* _YOUR TASK_
Reproduce the records below; each should match the original exactly.

+ + +

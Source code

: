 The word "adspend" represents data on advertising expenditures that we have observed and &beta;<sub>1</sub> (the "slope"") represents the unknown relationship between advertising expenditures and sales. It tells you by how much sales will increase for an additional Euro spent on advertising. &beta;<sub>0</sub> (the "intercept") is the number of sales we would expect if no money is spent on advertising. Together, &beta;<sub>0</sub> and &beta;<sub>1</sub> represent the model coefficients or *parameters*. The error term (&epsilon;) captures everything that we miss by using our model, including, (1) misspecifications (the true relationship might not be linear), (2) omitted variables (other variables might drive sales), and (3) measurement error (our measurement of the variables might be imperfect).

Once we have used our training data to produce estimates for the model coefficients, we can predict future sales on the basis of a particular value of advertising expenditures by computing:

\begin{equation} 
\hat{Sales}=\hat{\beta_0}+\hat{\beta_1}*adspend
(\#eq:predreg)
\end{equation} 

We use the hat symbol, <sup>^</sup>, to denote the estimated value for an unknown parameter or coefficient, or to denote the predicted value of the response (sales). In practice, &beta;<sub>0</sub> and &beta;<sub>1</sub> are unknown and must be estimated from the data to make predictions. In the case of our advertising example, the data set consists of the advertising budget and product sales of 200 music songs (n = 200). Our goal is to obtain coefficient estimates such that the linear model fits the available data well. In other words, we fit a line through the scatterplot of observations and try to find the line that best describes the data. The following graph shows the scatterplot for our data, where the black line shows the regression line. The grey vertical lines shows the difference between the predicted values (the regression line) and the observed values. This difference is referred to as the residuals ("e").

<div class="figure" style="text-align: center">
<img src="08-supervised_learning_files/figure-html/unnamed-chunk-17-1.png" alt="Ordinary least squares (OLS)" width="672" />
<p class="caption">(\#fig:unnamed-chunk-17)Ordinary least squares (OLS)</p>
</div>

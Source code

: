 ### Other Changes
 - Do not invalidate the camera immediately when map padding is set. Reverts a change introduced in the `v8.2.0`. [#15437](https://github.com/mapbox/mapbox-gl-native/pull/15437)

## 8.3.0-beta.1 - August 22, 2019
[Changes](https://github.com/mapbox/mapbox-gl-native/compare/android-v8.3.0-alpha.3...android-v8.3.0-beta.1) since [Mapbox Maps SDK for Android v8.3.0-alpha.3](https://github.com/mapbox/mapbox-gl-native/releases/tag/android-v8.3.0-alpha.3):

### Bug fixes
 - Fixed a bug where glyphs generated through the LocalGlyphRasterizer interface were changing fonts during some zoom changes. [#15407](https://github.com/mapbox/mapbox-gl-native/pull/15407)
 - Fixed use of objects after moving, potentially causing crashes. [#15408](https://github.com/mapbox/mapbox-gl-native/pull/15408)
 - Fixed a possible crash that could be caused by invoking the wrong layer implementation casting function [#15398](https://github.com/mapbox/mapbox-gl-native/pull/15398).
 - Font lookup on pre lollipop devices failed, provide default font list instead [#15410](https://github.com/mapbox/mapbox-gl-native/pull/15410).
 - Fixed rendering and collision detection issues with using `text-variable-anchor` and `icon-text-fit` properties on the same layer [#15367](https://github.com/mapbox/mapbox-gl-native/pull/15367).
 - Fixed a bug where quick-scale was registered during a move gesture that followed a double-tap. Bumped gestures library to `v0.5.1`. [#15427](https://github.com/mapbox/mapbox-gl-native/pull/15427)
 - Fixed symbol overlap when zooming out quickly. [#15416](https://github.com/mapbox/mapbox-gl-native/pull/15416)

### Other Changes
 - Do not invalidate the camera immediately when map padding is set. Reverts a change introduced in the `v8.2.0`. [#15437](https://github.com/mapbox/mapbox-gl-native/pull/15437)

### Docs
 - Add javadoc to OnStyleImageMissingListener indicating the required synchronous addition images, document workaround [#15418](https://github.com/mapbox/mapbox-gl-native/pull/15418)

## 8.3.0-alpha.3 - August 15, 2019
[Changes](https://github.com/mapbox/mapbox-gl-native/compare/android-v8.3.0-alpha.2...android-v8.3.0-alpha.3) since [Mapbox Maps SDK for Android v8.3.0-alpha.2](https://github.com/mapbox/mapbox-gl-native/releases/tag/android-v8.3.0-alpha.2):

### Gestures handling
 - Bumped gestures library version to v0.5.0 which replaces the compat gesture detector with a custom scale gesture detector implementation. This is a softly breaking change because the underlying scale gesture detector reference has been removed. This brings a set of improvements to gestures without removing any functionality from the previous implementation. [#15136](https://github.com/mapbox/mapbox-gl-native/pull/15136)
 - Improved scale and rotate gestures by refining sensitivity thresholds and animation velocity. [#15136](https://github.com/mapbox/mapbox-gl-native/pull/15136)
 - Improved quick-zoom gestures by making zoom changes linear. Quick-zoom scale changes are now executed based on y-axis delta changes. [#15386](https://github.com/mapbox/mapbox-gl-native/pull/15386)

+ + +

* _SOLUTION TO THE PROBLEM_
Source code

: The word "adspend" represents data on advertising expenditures that we have observed and &beta;<sub>1</sub> (the "slope"") represents the unknown relationship between advertising expenditures and sales. It tells you by how much sales will increase for an additional Euro spent on advertising. &beta;<sub>0</sub> (the "intercept") is the number of sales we would expect if no money is spent on advertising. Together, &beta;<sub>0</sub> and &beta;<sub>1</sub> represent the model coefficients or *parameters*. The error term (&epsilon;) captures everything that we miss by using our model, including, (1) misspecifications (the true relationship might not be linear), (2) omitted variables (other variables might drive sales), and (3) measurement error (our measurement of the variables might be imperfect).

Once we have used our training data to produce estimates for the model coefficients, we can predict future sales on the basis of a particular value of advertising expenditures by computing:

\begin{equation} 
\hat{Sales}=\hat{\beta_0}+\hat{\beta_1}*adspend
(\#eq:predreg)
\end{equation} 

We use the hat symbol, <sup>^</sup>, to denote the estimated value for an unknown parameter or coefficient, or to denote the predicted value of the response (sales). In practice, &beta;<sub>0</sub> and &beta;<sub>1</sub> are unknown and must be estimated from the data to make predictions. In the case of our advertising example, the data set consists of the advertising budget and product sales of 200 music songs (n = 200). Our goal is to obtain coefficient estimates such that the linear model fits the available data well. In other words, we fit a line through the scatterplot of observations and try to find the line that best describes the data. The following graph shows the scatterplot for our data, where the black line shows the regression line. The grey vertical lines shows the difference between the predicted values (the regression line) and the observed values. This difference is referred to as the residuals ("e").

<div class="figure" style="text-align: center">
<img src="08-supervised_learning_files/figure-html/unnamed-chunk-17-1.png" alt="Ordinary least squares (OLS)" width="672" />
<p class="caption">(\#fig:unnamed-chunk-17)Ordinary least squares (OLS)</p>
</div>

Source code

: ### Other Changes
 - Do not invalidate the camera immediately when map padding is set. Reverts a change introduced in the `v8.2.0`. [#15437](https://github.com/mapbox/mapbox-gl-native/pull/15437)

## 8.3.0-beta.1 - August 22, 2019
[Changes](https://github.com/mapbox/mapbox-gl-native/compare/android-v8.3.0-alpha.3...android-v8.3.0-beta.1) since [Mapbox Maps SDK for Android v8.3.0-alpha.3](https://github.com/mapbox/mapbox-gl-native/releases/tag/android-v8.3.0-alpha.3):

### Bug fixes
 - Fixed a bug where glyphs generated through the LocalGlyphRasterizer interface were changing fonts during some zoom changes. [#15407](https://github.com/mapbox/mapbox-gl-native/pull/15407)
 - Fixed use of objects after moving, potentially causing crashes. [#15408](https://github.com/mapbox/mapbox-gl-native/pull/15408)
 - Fixed a possible crash that could be caused by invoking the wrong layer implementation casting function [#15398](https://github.com/mapbox/mapbox-gl-native/pull/15398).
 - Font lookup on pre lollipop devices failed, provide default font list instead [#15410](https://github.com/mapbox/mapbox-gl-native/pull/15410).
 - Fixed rendering and collision detection issues with using `text-variable-anchor` and `icon-text-fit` properties on the same layer [#15367](https://github.com/mapbox/mapbox-gl-native/pull/15367).
 - Fixed a bug where quick-scale was registered during a move gesture that followed a double-tap. Bumped gestures library to `v0.5.1`. [#15427](https://github.com/mapbox/mapbox-gl-native/pull/15427)
 - Fixed symbol overlap when zooming out quickly. [#15416](https://github.com/mapbox/mapbox-gl-native/pull/15416)

### Other Changes
 - Do not invalidate the camera immediately when map padding is set. Reverts a change introduced in the `v8.2.0`. [#15437](https://github.com/mapbox/mapbox-gl-native/pull/15437)

### Docs
 - Add javadoc to OnStyleImageMissingListener indicating the required synchronous addition images, document workaround [#15418](https://github.com/mapbox/mapbox-gl-native/pull/15418)

## 8.3.0-alpha.3 - August 15, 2019
[Changes](https://github.com/mapbox/mapbox-gl-native/compare/android-v8.3.0-alpha.2...android-v8.3.0-alpha.3) since [Mapbox Maps SDK for Android v8.3.0-alpha.2](https://github.com/mapbox/mapbox-gl-native/releases/tag/android-v8.3.0-alpha.2):

### Gestures handling
 - Bumped gestures library version to v0.5.0 which replaces the compat gesture detector with a custom scale gesture detector implementation. This is a softly breaking change because the underlying scale gesture detector reference has been removed. This brings a set of improvements to gestures without removing any functionality from the previous implementation. [#15136](https://github.com/mapbox/mapbox-gl-native/pull/15136)
 - Improved scale and rotate gestures by refining sensitivity thresholds and animation velocity. [#15136](https://github.com/mapbox/mapbox-gl-native/pull/15136)
 - Improved quick-zoom gestures by making zoom changes linear. Quick-zoom scale changes are now executed based on y-axis delta changes. [#15386](https://github.com/mapbox/mapbox-gl-native/pull/15386)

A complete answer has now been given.